BEGIN

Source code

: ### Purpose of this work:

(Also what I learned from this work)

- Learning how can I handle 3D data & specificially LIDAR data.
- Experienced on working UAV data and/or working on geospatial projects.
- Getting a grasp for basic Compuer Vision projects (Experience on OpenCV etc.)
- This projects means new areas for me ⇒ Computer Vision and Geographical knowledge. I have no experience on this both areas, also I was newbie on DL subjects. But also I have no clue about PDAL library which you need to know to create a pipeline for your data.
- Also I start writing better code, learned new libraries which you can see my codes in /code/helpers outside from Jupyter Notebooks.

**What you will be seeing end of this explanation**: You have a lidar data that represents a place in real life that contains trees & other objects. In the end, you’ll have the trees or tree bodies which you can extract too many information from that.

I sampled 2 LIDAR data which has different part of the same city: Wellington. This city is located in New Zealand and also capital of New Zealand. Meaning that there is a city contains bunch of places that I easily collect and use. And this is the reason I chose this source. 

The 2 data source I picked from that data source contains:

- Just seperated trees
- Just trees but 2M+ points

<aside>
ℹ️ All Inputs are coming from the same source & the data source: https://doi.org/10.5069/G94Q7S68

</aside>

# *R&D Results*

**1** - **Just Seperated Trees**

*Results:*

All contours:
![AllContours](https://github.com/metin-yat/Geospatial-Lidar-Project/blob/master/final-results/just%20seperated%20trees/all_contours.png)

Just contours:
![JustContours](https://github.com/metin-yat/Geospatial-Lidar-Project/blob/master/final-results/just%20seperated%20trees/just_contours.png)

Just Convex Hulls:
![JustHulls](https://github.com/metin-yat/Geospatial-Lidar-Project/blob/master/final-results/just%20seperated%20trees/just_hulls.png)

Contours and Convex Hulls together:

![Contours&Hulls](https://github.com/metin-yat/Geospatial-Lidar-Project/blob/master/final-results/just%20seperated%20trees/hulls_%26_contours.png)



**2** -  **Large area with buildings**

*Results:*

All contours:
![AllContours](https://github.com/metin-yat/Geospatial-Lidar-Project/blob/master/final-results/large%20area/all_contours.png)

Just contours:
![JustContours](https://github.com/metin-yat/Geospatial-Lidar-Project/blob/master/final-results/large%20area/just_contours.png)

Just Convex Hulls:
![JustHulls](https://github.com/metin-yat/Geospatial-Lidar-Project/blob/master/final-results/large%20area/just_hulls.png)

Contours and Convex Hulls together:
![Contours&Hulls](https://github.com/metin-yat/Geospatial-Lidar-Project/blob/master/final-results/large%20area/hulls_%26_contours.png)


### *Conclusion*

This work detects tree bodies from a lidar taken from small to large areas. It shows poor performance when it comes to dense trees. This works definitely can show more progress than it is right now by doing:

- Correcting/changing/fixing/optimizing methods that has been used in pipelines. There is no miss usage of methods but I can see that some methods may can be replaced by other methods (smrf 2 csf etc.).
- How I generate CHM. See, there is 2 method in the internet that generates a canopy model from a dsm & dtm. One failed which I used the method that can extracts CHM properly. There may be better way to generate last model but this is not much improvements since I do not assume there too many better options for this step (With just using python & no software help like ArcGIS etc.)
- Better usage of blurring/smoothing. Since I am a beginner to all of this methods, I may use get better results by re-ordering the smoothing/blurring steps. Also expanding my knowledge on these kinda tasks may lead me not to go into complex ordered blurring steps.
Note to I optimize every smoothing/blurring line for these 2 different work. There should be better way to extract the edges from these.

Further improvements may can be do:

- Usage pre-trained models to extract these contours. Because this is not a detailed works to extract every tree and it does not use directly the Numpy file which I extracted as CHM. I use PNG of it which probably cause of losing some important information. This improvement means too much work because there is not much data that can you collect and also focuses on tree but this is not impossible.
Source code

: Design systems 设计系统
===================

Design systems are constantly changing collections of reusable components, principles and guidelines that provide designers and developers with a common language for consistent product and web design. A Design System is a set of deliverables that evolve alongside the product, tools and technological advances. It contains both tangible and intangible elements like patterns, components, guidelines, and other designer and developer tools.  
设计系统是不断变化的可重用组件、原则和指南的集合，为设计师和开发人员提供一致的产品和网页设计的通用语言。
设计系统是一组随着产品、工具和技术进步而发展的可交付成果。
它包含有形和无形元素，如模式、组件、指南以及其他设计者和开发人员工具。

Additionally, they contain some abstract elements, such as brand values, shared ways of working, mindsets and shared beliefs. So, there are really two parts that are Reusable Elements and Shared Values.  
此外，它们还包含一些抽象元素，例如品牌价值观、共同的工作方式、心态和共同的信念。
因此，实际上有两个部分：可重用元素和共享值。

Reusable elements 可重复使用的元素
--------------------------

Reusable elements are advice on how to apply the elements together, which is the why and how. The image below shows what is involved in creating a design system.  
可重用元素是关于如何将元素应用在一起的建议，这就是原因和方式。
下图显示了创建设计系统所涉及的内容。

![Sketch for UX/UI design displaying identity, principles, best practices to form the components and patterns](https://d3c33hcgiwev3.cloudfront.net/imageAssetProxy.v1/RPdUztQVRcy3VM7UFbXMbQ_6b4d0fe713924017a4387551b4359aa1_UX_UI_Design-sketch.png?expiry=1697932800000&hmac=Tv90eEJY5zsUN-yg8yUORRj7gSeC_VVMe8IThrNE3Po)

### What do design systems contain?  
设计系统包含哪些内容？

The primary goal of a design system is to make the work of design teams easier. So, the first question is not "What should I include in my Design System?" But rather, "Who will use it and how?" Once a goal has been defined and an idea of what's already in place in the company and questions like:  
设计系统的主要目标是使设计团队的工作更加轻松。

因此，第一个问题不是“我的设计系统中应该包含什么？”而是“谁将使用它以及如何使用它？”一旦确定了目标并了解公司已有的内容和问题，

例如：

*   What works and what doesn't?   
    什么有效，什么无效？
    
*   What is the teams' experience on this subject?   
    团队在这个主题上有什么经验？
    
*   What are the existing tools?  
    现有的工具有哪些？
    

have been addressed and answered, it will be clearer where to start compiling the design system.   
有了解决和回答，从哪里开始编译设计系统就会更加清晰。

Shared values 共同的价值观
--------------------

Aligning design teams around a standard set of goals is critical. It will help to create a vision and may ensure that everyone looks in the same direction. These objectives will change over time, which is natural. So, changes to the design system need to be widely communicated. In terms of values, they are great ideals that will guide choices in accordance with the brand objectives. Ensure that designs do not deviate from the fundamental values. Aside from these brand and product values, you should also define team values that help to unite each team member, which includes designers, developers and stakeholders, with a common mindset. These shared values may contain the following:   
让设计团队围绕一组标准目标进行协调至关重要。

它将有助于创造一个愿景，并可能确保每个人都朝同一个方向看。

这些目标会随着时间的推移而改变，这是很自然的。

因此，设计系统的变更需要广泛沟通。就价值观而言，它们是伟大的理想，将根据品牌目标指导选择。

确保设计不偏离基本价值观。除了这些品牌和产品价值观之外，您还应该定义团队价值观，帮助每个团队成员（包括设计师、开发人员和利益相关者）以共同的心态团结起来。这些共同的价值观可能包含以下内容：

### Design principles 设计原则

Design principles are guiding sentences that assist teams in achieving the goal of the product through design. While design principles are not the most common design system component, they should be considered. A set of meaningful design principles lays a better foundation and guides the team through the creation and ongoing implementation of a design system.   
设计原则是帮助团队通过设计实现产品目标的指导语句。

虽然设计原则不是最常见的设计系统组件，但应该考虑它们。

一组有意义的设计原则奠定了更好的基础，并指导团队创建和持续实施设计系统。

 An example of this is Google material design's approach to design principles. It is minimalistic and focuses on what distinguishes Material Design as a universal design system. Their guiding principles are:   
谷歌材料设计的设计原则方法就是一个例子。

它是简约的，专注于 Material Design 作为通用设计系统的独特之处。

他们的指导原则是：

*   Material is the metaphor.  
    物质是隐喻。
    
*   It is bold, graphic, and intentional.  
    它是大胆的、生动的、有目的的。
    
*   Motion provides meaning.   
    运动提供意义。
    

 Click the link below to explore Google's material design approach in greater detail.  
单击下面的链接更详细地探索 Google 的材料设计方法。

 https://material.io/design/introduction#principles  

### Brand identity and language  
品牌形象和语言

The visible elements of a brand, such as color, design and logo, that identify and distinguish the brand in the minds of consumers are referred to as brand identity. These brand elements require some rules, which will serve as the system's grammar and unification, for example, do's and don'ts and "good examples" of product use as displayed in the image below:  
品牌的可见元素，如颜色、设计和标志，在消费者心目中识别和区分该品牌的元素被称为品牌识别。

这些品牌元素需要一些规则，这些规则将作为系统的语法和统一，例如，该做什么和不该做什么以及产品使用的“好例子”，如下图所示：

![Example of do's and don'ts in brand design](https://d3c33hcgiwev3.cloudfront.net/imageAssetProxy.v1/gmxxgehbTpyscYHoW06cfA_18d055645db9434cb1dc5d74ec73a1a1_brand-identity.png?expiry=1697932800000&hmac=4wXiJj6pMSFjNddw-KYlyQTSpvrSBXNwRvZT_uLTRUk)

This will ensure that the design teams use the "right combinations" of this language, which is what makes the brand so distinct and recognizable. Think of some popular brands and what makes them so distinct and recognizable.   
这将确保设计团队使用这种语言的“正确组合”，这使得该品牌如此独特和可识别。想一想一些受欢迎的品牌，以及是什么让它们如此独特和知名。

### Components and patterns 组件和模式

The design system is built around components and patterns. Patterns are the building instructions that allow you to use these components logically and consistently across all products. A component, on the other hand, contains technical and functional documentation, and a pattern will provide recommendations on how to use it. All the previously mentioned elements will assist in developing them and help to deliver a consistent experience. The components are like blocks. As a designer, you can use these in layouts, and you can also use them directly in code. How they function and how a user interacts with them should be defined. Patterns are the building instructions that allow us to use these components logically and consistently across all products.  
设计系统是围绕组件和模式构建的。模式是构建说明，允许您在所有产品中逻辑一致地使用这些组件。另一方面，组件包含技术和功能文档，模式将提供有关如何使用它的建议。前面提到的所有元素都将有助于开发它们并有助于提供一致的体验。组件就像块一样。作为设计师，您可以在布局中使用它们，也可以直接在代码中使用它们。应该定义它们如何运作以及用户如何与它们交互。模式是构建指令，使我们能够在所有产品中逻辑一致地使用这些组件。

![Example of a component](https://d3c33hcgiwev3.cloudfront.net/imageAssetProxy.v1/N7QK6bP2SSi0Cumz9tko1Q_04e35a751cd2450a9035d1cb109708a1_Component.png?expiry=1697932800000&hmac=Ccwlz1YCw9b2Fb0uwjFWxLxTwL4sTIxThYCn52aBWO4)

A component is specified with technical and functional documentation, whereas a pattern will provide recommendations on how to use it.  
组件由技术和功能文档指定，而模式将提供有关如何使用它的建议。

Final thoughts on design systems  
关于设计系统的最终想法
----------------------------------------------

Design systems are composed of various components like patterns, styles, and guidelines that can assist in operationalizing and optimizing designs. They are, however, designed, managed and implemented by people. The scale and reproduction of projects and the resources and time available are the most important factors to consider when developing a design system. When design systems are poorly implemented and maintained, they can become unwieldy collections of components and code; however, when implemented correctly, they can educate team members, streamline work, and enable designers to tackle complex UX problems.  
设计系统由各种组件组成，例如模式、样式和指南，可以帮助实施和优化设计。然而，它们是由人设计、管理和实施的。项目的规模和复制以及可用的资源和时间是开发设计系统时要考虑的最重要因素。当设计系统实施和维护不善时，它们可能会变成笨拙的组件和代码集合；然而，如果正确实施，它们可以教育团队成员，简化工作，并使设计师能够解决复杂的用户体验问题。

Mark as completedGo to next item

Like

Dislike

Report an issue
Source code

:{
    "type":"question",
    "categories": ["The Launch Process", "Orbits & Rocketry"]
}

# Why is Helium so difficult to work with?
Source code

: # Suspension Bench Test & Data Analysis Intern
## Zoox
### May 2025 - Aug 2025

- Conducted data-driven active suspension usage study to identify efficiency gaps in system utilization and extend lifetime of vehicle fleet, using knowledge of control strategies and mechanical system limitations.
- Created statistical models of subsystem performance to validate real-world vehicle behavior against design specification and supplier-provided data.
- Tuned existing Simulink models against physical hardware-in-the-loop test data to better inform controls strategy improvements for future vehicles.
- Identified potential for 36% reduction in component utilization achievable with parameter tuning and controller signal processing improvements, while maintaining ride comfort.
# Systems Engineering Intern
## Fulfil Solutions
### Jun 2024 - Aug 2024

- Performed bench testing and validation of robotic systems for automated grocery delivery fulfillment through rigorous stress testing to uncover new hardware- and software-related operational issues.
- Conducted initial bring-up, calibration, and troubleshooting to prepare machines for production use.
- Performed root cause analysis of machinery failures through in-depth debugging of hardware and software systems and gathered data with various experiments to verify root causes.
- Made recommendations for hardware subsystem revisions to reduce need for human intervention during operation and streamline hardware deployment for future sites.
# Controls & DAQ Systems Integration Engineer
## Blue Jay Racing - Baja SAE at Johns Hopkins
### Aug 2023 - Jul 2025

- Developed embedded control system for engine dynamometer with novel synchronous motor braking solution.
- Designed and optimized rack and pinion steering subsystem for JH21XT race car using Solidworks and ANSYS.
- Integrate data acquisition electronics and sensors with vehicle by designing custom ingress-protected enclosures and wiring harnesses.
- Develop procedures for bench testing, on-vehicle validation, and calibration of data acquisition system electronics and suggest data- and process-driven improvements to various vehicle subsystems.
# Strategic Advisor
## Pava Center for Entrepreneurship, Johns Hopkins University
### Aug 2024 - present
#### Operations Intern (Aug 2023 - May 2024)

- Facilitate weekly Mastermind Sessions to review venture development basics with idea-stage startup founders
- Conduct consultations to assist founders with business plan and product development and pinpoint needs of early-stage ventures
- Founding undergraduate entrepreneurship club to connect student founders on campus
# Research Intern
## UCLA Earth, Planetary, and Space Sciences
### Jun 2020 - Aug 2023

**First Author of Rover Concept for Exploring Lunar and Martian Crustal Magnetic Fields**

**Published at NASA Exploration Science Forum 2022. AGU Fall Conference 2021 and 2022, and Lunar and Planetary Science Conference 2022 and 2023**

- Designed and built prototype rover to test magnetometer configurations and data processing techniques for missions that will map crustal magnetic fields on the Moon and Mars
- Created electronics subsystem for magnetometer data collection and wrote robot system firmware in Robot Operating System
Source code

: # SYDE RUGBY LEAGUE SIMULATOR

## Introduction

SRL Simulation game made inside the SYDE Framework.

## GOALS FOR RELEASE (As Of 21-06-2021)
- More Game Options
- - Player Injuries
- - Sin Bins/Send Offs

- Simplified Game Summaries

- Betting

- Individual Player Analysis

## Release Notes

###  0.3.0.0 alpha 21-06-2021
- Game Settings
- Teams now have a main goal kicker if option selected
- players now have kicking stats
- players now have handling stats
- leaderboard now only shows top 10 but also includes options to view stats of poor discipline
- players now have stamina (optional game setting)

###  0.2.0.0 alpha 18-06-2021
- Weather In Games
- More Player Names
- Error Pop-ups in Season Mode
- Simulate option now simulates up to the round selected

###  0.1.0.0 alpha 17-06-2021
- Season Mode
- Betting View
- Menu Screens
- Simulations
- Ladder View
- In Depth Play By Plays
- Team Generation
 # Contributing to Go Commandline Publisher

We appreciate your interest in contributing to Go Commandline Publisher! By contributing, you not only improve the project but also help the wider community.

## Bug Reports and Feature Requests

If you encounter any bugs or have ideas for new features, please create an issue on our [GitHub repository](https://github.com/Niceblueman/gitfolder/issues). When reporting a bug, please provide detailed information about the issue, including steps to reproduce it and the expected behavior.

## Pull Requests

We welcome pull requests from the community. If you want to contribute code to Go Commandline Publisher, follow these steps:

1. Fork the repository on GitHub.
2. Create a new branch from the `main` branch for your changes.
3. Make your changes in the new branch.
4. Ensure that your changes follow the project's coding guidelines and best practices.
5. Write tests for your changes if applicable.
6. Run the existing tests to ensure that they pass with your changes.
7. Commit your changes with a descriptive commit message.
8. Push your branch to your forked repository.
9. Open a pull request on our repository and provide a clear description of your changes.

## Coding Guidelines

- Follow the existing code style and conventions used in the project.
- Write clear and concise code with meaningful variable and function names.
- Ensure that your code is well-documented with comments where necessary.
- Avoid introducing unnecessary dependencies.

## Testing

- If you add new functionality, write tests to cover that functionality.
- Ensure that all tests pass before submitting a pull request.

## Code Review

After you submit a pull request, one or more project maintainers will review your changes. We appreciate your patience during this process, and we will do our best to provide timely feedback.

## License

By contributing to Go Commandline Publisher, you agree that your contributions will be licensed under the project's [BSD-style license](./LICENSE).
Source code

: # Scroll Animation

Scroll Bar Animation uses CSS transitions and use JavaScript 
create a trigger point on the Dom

END

» **Assigned task**: Return all lines from the entries that contain the string "consistent".

» **Solution to this problem**:
Design systems are constantly changing collections of reusable components, principles and guidelines that provide designers and developers with a common language for consistent product and web design. A Design System is a set of deliverables that evolve alongside the product, tools and technological advances. It contains both tangible and intangible elements like patterns, components, guidelines, and other designer and developer tools.  
The design system is built around components and patterns. Patterns are the building instructions that allow you to use these components logically and consistently across all products. A component, on the other hand, contains technical and functional documentation, and a pattern will provide recommendations on how to use it. All the previously mentioned elements will assist in developing them and help to deliver a consistent experience. The components are like blocks. As a designer, you can use these in layouts, and you can also use them directly in code. How they function and how a user interacts with them should be defined. Patterns are the building instructions that allow us to use these components logically and consistently across all products.  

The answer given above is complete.